**EXTRACTED INFORMATION:**
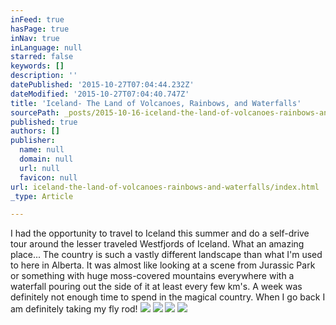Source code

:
 ```yaml
---
inFeed: true
hasPage: true
inNav: true
inLanguage: null
starred: false
keywords: []
description: ''
datePublished: '2015-10-27T07:04:44.232Z'
dateModified: '2015-10-27T07:04:40.747Z'
title: 'Iceland- The Land of Volcanoes, Rainbows, and Waterfalls'
sourcePath: _posts/2015-10-16-iceland-the-land-of-volcanoes-rainbows-and-waterfalls.md
published: true
authors: []
publisher:
  name: null
  domain: null
  url: null
  favicon: null
url: iceland-the-land-of-volcanoes-rainbows-and-waterfalls/index.html
_type: Article

---
```

I had the opportunity to travel to Iceland this summer and do a self-drive tour around the lesser traveled Westfjords of Iceland.  What an amazing place...   The country is such a vastly different landscape than what I'm used to here in Alberta.  It was almost like looking at a scene from Jurassic Park or something with huge moss-covered mountains everywhere with a waterfall pouring out the side of it at least every few km's.  A week was definitely not enough time to spend in the magical country.  When I go back I am definitely taking my fly rod!
![](https://the-grid-user-content.s3-us-west-2.amazonaws.com/1dfa7fc6-9e95-4669-89d9-f8e46827aeca.jpg)
![](https://the-grid-user-content.s3-us-west-2.amazonaws.com/582bf0ef-cc27-4e75-861e-c52db249019b.jpg)
![](https://the-grid-user-content.s3-us-west-2.amazonaws.com/543681b7-01d0-4d91-a936-6f1029c6cfe7.jpg)
![](https://the-grid-user-content.s3-us-west-2.amazonaws.com/87d00563-e7bd-494d-857d-f34073f98395.jpg)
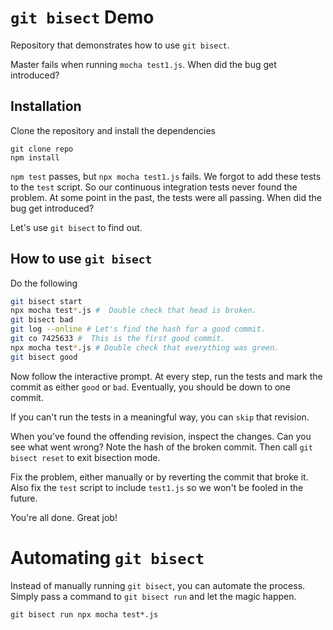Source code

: # `git bisect` Demo

Repository that demonstrates how to use `git bisect`.

Master fails when running `mocha test1.js`. When did the bug get introduced?

## Installation

Clone the repository and install the dependencies
```shell
git clone repo
npm install
```

`npm test`
passes, but `npx mocha test1.js` fails. We forgot to
add these tests to the `test` script. So our continuous
integration tests never found the problem.
At some point in the past, the tests were all passing. When did the bug get introduced?

Let's use `git bisect` to find out.

## How to use `git bisect`

Do the following

```bash
git bisect start
npx mocha test*.js #  Double check that head is broken.
git bisect bad
git log --online # Let's find the hash for a good commit.
git co 7425633 #  This is the first good commit.
npx mocha test*.js # Double check that everything was green.
git bisect good
```

Now follow the interactive prompt. At every step, run the tests and mark the commit as either `good` or `bad`. Eventually, you should be down to one commit.

If you can't run the tests in a meaningful way, you can `skip` that revision.

When you've found the offending revision, inspect the changes. Can you see what went wrong? Note the hash of the broken commit. Then call `git bisect reset` to exit bisection mode.

Fix the problem, either manually or by reverting the commit that broke it. Also fix the `test` script to include `test1.js` so we won't be fooled in the future.

You're all done. Great job!

# Automating `git bisect`
Instead of manually running `git bisect`, you can automate the process. Simply
pass a command to `git bisect run` and let the magic happen.

```shell
git bisect run npx mocha test*.js
```

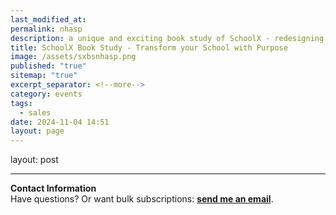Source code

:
 ```yaml
---
last_modified_at: 
permalink: nhasp
description: a unique and exciting book study of SchoolX - redesigning your school for the people right in front of you.
title: SchoolX Book Study - Transform your School with Purpose
image: /assets/sxbsnhasp.png
published: "true"
sitemap: "true"
excerpt_separator: <!--more-->
category: events
tags:
  - sales
date: 2024-11-04 14:51
layout: page
---
```

layout: post

---
**Contact Information**  
Have questions? Or want bulk subscriptions: **[send me an email](mailto:jethro@transformativeprincipal.com)**.
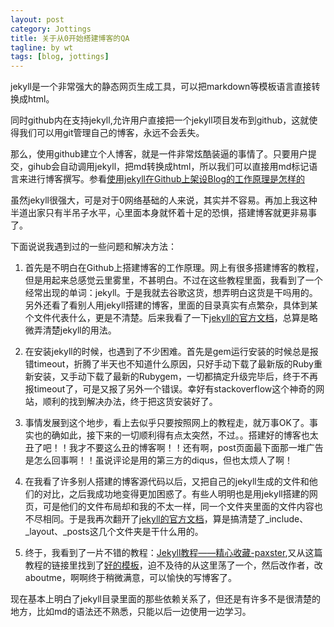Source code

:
```yaml
---
layout: post
category: Jottings
title: 关于从0开始搭建博客的QA
tagline: by wt
tags: [blog, jottings]
---
```

jekyll是一个非常强大的静态网页生成工具，可以把markdown等模板语言直接转换成html。

同时github内在支持jekyll,允许用户直接把一个jekyll项目发布到github，这就使得我们可以用git管理自己的博客，永远不会丢失。

<!--more-->

那么，使用github建立个人博客，就是一件非常炫酷装逼的事情了。只要用户提交，gihub会自动调用jekyll，把md转换成html，所以我们可以直接用md标记语言来进行博客撰写。参看[使用jekyll在Github上架设Blog的工作原理是怎样的](http://www.zhihu.com/question/20096350)


虽然jekyll很强大，可是对于0网络基础的人来说，其实并不容易。再加上我这种半道出家只有半吊子水平，心里面本身就怀着十足的恐惧，搭建博客就更非易事了。

下面说说我遇到过的一些问题和解决方法：

 1. 首先是不明白在Github上搭建博客的工作原理。网上有很多搭建博客的教程，但是用起来总感觉云里雾里，不甚明白。不过在这些教程里面，我看到了一个经常出现的单词：jekyll。于是我就去谷歌这货，想弄明白这货是干吗用的。另外还看了看别人用jekyll搭建的博客，里面的目录真实有点繁杂，具体到某个文件代表什么，更是不清楚。后来我看了一下[jekyll的官方文档](http://jekyllrb.com)，总算是略微弄清楚jekyll的用法。

 2. 在安装jekyll的时候，也遇到了不少困难。首先是gem运行安装的时候总是报错timeout，折腾了半天也不知道什么原因，只好手动下载了最新版的Ruby重新安装，又手动下载了最新的Rubygem，一切都搞定升级完毕后，终于不再报timeout了，可是又报了另外一个错误。幸好有stackoverflow这个神奇的网站，顺利的找到解决办法，终于把这货安装好了。

 3. 事情发展到这个地步，看上去似乎只要按照网上的教程走，就万事OK了。事实也的确如此，接下来的一切顺利得有点太突然，不过。。搭建好的博客也太丑了吧！！我才不要这么丑的博客啊！！还有啊，post页面最下面那一堆广告是怎么回事啊！！虽说评论是用的第三方的diqus，但也太烦人了啊！

 4. 在我看了许多别人搭建的博客源代码以后，又把自己的jekyll生成的文件和他们的对比，之后我成功地变得更加困惑了。有些人明明也是用jekyll搭建的网页，可是他们的文件布局却和我的不太一样，同一个文件夹里面的文件内容也不尽相同。于是我再次翻开了[jekyll的官方文档](http://jekyllrb.com)，算是搞清楚了_include、_layout、_posts这几个文件夹是干什么用的。

 5. 终于，我看到了一片不错的教程：[Jekyll教程——精心收藏-paxster](http://www.tuicool.com/articles/Q3QJrq),又从这篇教程的链接里找到了[好的模板](http://jekyllthemes.org)，迫不及待的从这里荡了一个，然后改作者，改aboutme，啊啊终于稍微满意，可以愉快的写博客了。

 现在基本上明白了jekyll目录里面的那些依赖关系了，但还是有许多不是很清楚的地方，比如md的语法还不熟悉，只能以后一边使用一边学习。
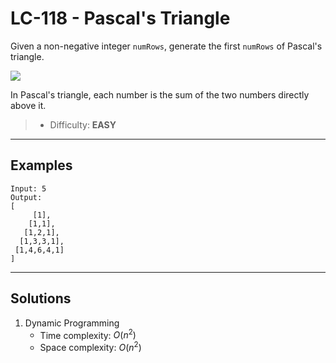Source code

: # LC-118 - Pascal's Triangle

Given a non-negative integer `numRows`, generate the first `numRows` of Pascal's triangle.

![](https://upload.wikimedia.org/wikipedia/commons/0/0d/PascalTriangleAnimated2.gif)

In Pascal's triangle, each number is the sum of the two numbers directly above it.

> * Difficulty: **EASY**

---
## Examples

```
Input: 5
Output:
[
     [1],
    [1,1],
   [1,2,1],
  [1,3,3,1],
 [1,4,6,4,1]
]
```

---
## Solutions

1. Dynamic Programming
    * Time complexity: $O(n^2)$
    * Space complexity: $O(n^2)$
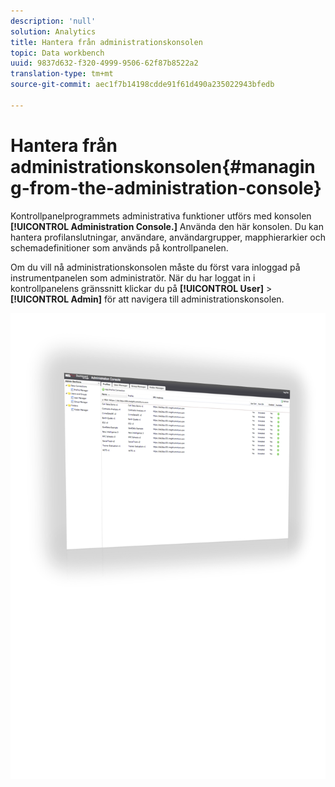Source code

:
 ```yaml
---
description: 'null'
solution: Analytics
title: Hantera från administrationskonsolen
topic: Data workbench
uuid: 9837d632-f320-4999-9506-62f87b8522a2
translation-type: tm+mt
source-git-commit: aec1f7b14198cdde91f61d490a235022943bfedb

---
```



# Hantera från administrationskonsolen{#managing-from-the-administration-console}

Kontrollpanelprogrammets administrativa funktioner utförs med konsolen **[!UICONTROL Administration Console.]** Använda den här konsolen. Du kan hantera profilanslutningar, användare, användargrupper, mapphierarkier och schemadefinitioner som används på kontrollpanelen.

Om du vill nå administrationskonsolen måste du först vara inloggad på instrumentpanelen som administratör. När du har loggat in i kontrollpanelens gränssnitt klickar du på **[!UICONTROL User]** > **[!UICONTROL Admin]** för att navigera till administrationskonsolen.

![](assets/admin_console.png)

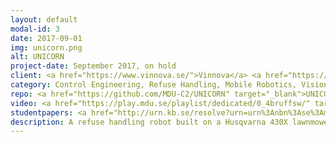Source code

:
 ```yaml
---
layout: default
modal-id: 3
date: 2017-09-01
img: unicorn.png
alt: UNICORN
project-date: September 2017, on hold
client: <a href="https://www.vinnova.se/">Vinnova</a> <a href="https://www.mdu.se/">MDU</a>  <a href="https://www.chalmers.se/">Chalmers University</a> <a href="https://www.husqvarna.se/">Husqvarna</a>
category: Control Engineering, Refuse Handling, Mobile Robotics, Vision
repo: <a href="https://github.com/MDU-C2/UNICORN" target="_blank">UNICORN</a>, <a href="https://github.com/MDU-C2/Butler" target="_blank">Butler</a>
video: <a href="https://play.mdu.se/playlist/dedicated/0_4bruffsw/" target="_blank">Playlist @ play.mdu.se</a>
studentpapers: <a href="http://urn.kb.se/resolve?urn=urn%3Anbn%3Ase%3Amdh%3Adiva-39940" target="_blank">2018</a>
description: A refuse handling robot built on a Husqvarna 430X lawnmower platform. The purpose is to automate the refuse transport to a central location to positively impact the working environment for the worker and simplify the process for the customer.
---
```

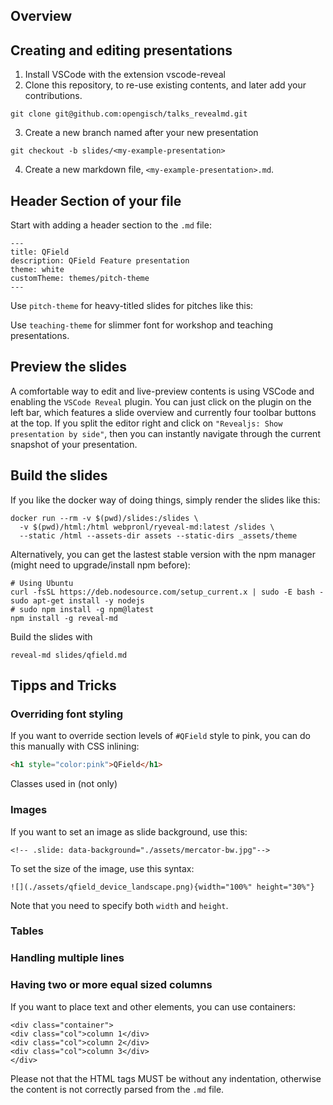 ## Overview

## Creating and editing presentations

1. Install VSCode with the extension vscode-reveal
2. Clone this repository, to re-use existing contents, and later add your contributions.
```{bash}
git clone git@github.com:opengisch/talks_revealmd.git
```
3. Create a new branch named after your new presentation
```{bash}
git checkout -b slides/<my-example-presentation>
```
4. Create a new markdown file, `<my-example-presentation>.md`.

## Header Section of your file

Start with adding a header section to the `.md` file:

```{yaml}
---
title: QField
description: QField Feature presentation
theme: white
customTheme: themes/pitch-theme
---
```

Use `pitch-theme` for heavy-titled slides for pitches like this:
<image of marcos slide>

Use `teaching-theme` for slimmer font for workshop and teaching presentations.
<image of teaching slide>

## Preview the slides

[](doc/img/reveal-md_code-plugin.png)

A comfortable way to edit and live-preview contents is using VSCode and enabling
the `VSCode Reveal` plugin. You can just click on the plugin on the left bar,
which features a slide overview and currently four toolbar buttons at the top.
If you split the editor right and click on `"Revealjs: Show presentation by
side"`, then you can instantly navigate through the current snapshot of your
presentation.

## Build the slides

If you like the docker way of doing things, simply render the slides like this:

```{bash}
docker run --rm -v $(pwd)/slides:/slides \
  -v $(pwd)/html:/html webpronl/ryeveal-md:latest /slides \
  --static /html --assets-dir assets --static-dirs _assets/theme
```

Alternatively, you can get the lastest stable version with the npm manager
(might need to upgrade/install npm before):

```{bash}
# Using Ubuntu
curl -fsSL https://deb.nodesource.com/setup_current.x | sudo -E bash -
sudo apt-get install -y nodejs
# sudo npm install -g npm@latest
npm install -g reveal-md
```

Build the slides with

```{bash}
reveal-md slides/qfield.md
```

## Tipps and Tricks

### Overriding font styling

If you want to override section levels of `#QField` style to pink, you can
do this manually with CSS inlining:

```html
<h1 style="color:pink">QField</h1>
```

Classes used in <span> (not only)

### Images

If you want to set an image as slide background, use this:

```{html}
<!-- .slide: data-background="./assets/mercator-bw.jpg"-->
```

To set the size of the image, use this syntax:

```{md}
![](./assets/qfield_device_landscape.png){width="100%" height="30%"}
```

Note that you need to specify both `width` and `height`.

### Tables

### Handling multiple lines


### Having two or more equal sized columns

If you want to place text and other elements, you can use containers:

```{html}
<div class="container">
<div class="col">column 1</div>
<div class="col">column 2</div>
<div class="col">column 3</div>
</div>
```

Please not that the HTML tags MUST be without any indentation, otherwise the
content is not correctly parsed from the `.md` file.
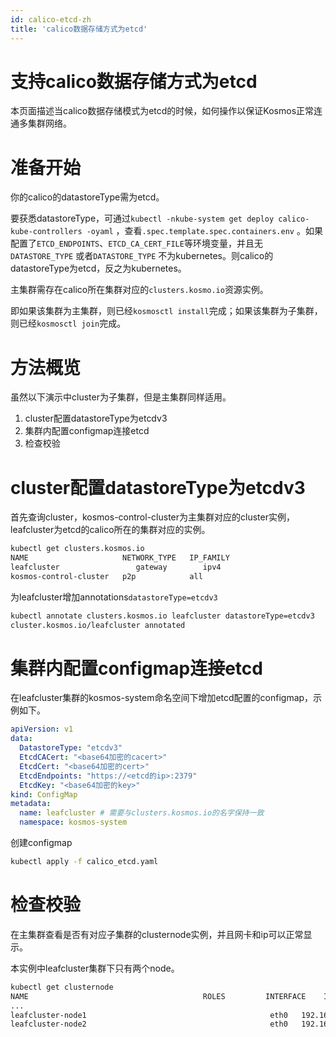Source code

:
 ```yaml
---
id: calico-etcd-zh
title: 'calico数据存储方式为etcd'
---
```


# 支持calico数据存储方式为etcd

本页面描述当calico数据存储模式为etcd的时候，如何操作以保证Kosmos正常连通多集群网络。

# 准备开始

你的calico的datastoreType需为etcd。

要获悉datastoreType，可通过`kubectl -nkube-system get deploy calico-kube-controllers -oyaml` ，查看`.spec.template.spec.containers.env` 。如果配置了`ETCD_ENDPOINTS`、`ETCD_CA_CERT_FILE`等环境变量，并且无`DATASTORE_TYPE` 或者`DATASTORE_TYPE` 不为kubernetes。则calico的datastoreType为etcd，反之为kubernetes。

主集群需存在calico所在集群对应的`clusters.kosmo.io`资源实例。

即如果该集群为主集群，则已经`kosmosctl install`完成；如果该集群为子集群，则已经`kosmosctl join`完成。

# 方法概览

虽然以下演示中cluster为子集群，但是主集群同样适用。

1. cluster配置datastoreType为etcdv3
2. 集群内配置configmap连接etcd
3. 检查校验

# cluster配置datastoreType为etcdv3

首先查询cluster，kosmos-control-cluster为主集群对应的cluster实例，leafcluster为etcd的calico所在的集群对应的实例。

```bash
kubectl get clusters.kosmos.io
NAME                     NETWORK_TYPE   IP_FAMILY
leafcluster                 gateway        ipv4
kosmos-control-cluster   p2p            all
```

为leafcluster增加annotations`datastoreType=etcdv3`

```bash
kubectl annotate clusters.kosmos.io leafcluster datastoreType=etcdv3
cluster.kosmos.io/leafcluster annotated
```

# 集群内配置configmap连接etcd

在leafcluster集群的kosmos-system命名空间下增加etcd配置的configmap，示例如下。

```yaml
apiVersion: v1
data:
  DatastoreType: "etcdv3"
  EtcdCACert: "<base64加密的cacert>"
  EtcdCert: "<base64加密的cert>"
  EtcdEndpoints: "https://<etcd的ip>:2379"
  EtcdKey: "<base64加密的key>"
kind: ConfigMap
metadata:
  name: leafcluster # 需要与clusters.kosmos.io的名字保持一致
  namespace: kosmos-system
```

创建configmap

```bash
kubectl apply -f calico_etcd.yaml
```

# 检查校验

在主集群查看是否有对应子集群的clusternode实例，并且网卡和ip可以正常显示。

本实例中leafcluster集群下只有两个node。

```bash
kubectl get clusternode
NAME                                       ROLES         INTERFACE    IP
...
leafcluster-node1                                         eth0   192.168.0.1
leafcluster-node2                                         eth0   192.168.0.2
```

**WHAT THE TASK ASKS:** Could you return all lines from the records that include the word "width"?

**SOLUTION TO THIS EXERCISE:**
![](./assets/qfield_device_landscape.png){width="100%" height="30%"}
Note that you need to specify both `width` and `height`.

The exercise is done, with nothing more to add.